Work item:
After finding the line containing "Для деплоя бота" below, please output that line and each following one through the line containing "https://gitlab.com/noorsoft-vrn/simple-it-tg-bot в ветку", exactly as written.

Extracted material:
━━━━━━━━━━━━━━━━━━━━
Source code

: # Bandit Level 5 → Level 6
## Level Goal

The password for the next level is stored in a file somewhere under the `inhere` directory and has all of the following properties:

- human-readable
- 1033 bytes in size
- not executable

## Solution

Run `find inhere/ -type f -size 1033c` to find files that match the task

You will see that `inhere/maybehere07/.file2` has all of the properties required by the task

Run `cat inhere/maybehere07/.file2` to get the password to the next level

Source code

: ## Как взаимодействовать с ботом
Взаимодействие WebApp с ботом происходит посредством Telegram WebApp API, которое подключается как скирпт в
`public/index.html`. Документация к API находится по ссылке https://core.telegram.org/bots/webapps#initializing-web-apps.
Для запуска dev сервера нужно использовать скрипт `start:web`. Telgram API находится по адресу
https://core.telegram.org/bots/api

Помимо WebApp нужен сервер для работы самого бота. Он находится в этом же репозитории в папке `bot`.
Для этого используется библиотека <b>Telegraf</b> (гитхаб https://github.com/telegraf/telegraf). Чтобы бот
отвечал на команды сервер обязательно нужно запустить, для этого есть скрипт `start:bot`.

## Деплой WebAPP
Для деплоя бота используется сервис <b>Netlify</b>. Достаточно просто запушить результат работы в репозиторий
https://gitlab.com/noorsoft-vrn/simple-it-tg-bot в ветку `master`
━━━━━━━━━━━━━━━━━━━━
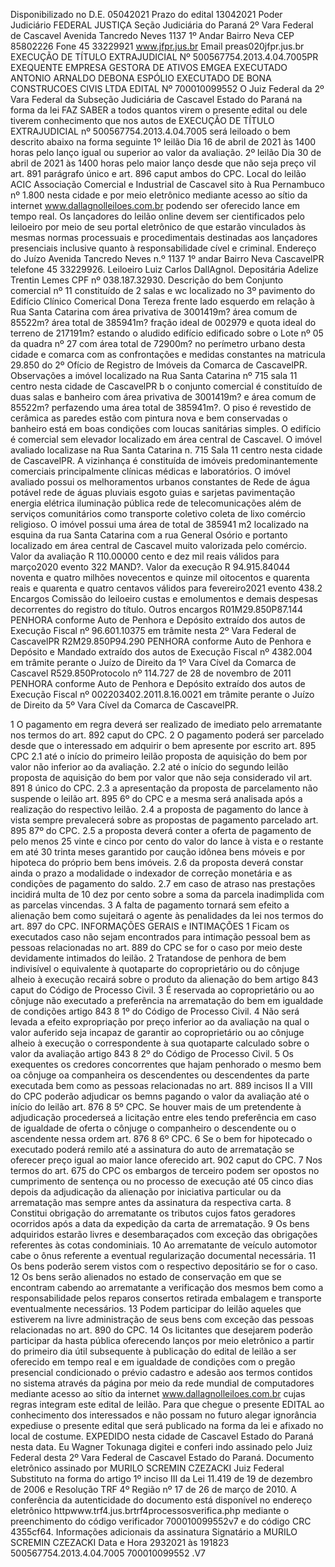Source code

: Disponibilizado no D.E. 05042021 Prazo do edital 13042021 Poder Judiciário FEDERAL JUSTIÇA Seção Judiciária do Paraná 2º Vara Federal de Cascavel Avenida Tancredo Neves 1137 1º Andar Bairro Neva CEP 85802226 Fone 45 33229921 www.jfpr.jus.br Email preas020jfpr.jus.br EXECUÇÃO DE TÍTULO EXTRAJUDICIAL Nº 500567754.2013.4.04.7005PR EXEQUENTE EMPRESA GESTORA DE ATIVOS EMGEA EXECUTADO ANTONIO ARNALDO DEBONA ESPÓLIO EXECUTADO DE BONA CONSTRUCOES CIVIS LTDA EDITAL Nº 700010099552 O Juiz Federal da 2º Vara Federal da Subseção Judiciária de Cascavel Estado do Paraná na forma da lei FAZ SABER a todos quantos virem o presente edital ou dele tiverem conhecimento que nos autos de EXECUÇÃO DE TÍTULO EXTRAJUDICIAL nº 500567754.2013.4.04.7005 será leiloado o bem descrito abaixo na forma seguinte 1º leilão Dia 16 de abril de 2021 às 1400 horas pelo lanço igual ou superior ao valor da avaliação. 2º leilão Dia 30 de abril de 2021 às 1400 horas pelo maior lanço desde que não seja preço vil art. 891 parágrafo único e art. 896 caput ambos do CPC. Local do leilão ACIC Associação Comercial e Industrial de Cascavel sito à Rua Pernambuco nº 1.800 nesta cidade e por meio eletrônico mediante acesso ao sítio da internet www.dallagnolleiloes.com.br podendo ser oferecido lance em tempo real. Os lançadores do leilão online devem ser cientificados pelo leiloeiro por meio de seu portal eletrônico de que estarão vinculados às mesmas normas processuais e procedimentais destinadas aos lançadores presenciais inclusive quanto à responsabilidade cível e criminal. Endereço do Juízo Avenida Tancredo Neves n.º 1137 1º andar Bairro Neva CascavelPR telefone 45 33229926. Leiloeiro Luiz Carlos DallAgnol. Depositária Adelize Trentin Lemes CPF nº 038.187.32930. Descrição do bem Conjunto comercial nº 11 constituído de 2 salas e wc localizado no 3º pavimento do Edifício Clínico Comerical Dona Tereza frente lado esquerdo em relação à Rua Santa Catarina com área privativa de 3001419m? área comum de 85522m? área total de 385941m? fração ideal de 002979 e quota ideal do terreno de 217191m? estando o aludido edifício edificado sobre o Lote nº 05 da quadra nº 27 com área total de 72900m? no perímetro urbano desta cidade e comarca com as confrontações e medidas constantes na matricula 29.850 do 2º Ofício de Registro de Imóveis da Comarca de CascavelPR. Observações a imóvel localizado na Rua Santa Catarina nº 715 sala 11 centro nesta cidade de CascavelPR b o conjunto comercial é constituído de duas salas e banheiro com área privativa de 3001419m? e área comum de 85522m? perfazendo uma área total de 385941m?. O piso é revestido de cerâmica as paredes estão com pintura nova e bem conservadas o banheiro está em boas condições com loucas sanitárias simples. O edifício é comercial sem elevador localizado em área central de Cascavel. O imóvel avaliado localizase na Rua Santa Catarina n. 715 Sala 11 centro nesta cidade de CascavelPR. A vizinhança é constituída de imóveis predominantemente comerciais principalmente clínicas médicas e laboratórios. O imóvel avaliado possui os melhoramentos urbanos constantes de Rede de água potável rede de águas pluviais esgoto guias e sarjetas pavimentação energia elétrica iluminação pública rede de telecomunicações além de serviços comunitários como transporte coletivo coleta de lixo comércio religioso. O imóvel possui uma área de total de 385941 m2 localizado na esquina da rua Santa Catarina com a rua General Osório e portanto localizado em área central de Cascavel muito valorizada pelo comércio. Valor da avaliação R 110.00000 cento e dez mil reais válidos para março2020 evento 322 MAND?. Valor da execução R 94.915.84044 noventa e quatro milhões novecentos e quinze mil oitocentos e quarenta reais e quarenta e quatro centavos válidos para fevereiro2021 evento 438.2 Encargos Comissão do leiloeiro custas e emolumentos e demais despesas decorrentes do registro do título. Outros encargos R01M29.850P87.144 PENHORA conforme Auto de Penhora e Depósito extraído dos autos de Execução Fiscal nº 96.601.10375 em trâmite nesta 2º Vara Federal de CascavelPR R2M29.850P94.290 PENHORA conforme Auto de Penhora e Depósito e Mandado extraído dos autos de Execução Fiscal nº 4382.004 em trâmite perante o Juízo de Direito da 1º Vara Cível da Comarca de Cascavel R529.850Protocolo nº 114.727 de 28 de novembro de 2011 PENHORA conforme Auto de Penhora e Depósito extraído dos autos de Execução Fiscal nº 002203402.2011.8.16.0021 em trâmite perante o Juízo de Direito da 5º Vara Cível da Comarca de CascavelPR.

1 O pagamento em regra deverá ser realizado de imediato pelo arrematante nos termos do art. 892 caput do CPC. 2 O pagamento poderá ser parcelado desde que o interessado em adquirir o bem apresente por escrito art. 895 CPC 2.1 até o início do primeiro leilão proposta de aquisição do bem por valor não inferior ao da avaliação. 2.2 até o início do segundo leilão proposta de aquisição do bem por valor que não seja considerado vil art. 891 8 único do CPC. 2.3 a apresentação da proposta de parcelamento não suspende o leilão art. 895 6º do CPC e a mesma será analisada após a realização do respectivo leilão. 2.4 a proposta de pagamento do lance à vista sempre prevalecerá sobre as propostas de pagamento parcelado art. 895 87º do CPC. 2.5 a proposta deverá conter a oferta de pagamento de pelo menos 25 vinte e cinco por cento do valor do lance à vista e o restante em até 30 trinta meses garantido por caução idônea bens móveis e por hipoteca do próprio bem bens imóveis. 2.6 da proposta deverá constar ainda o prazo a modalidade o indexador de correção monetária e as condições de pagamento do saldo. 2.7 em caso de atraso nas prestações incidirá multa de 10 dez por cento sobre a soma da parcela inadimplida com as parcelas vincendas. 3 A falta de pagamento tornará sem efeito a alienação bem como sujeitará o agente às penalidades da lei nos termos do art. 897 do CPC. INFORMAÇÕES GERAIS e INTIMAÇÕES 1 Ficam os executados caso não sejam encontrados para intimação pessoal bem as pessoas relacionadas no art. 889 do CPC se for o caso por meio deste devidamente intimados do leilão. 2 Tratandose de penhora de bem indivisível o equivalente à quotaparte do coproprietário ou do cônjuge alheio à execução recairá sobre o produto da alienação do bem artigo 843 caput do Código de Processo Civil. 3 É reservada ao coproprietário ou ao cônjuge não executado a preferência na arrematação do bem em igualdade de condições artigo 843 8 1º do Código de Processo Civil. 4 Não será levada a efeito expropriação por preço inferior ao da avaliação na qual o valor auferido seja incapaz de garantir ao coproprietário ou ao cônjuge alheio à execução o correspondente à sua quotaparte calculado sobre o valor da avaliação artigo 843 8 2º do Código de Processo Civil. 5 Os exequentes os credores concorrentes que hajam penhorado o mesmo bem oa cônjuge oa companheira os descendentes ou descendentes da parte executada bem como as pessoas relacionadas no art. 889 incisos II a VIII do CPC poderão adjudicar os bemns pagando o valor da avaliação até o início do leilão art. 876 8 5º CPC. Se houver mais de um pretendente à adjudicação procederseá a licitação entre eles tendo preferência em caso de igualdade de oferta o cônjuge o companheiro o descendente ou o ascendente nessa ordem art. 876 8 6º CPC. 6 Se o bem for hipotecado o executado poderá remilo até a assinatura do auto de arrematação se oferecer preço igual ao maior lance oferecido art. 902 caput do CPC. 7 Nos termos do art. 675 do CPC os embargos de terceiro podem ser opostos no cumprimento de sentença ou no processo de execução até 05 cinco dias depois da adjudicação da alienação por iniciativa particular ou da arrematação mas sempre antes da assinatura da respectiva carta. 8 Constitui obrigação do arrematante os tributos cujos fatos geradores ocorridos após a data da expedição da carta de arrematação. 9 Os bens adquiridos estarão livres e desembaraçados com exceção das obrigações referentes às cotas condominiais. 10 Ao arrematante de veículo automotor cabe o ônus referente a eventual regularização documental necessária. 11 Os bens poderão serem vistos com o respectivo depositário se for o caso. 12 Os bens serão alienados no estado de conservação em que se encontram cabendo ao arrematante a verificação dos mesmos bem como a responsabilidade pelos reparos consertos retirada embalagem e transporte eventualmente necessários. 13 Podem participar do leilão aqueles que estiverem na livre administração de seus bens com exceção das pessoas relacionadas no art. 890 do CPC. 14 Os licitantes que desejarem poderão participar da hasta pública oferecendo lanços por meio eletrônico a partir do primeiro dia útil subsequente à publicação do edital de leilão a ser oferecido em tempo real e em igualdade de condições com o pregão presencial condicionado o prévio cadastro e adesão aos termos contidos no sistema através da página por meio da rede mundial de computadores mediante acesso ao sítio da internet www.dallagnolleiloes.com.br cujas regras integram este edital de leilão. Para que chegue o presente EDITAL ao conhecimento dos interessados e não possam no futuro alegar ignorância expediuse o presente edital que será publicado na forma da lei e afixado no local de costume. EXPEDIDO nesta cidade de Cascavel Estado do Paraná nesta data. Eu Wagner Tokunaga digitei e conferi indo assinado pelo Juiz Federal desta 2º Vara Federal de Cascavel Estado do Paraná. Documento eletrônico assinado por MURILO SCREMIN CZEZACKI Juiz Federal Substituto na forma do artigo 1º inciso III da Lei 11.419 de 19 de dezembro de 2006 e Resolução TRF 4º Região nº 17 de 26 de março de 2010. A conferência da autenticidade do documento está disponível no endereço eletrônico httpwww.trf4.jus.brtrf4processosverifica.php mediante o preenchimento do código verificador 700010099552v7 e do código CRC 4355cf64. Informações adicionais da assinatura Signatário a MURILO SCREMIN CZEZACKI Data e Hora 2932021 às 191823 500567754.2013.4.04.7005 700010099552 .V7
━━━━━━━━━━━━━━━━━━━━
Task result:
Для деплоя бота используется сервис <b>Netlify</b>. Достаточно просто запушить результат работы в репозиторий
https://gitlab.com/noorsoft-vrn/simple-it-tg-bot в ветку `master`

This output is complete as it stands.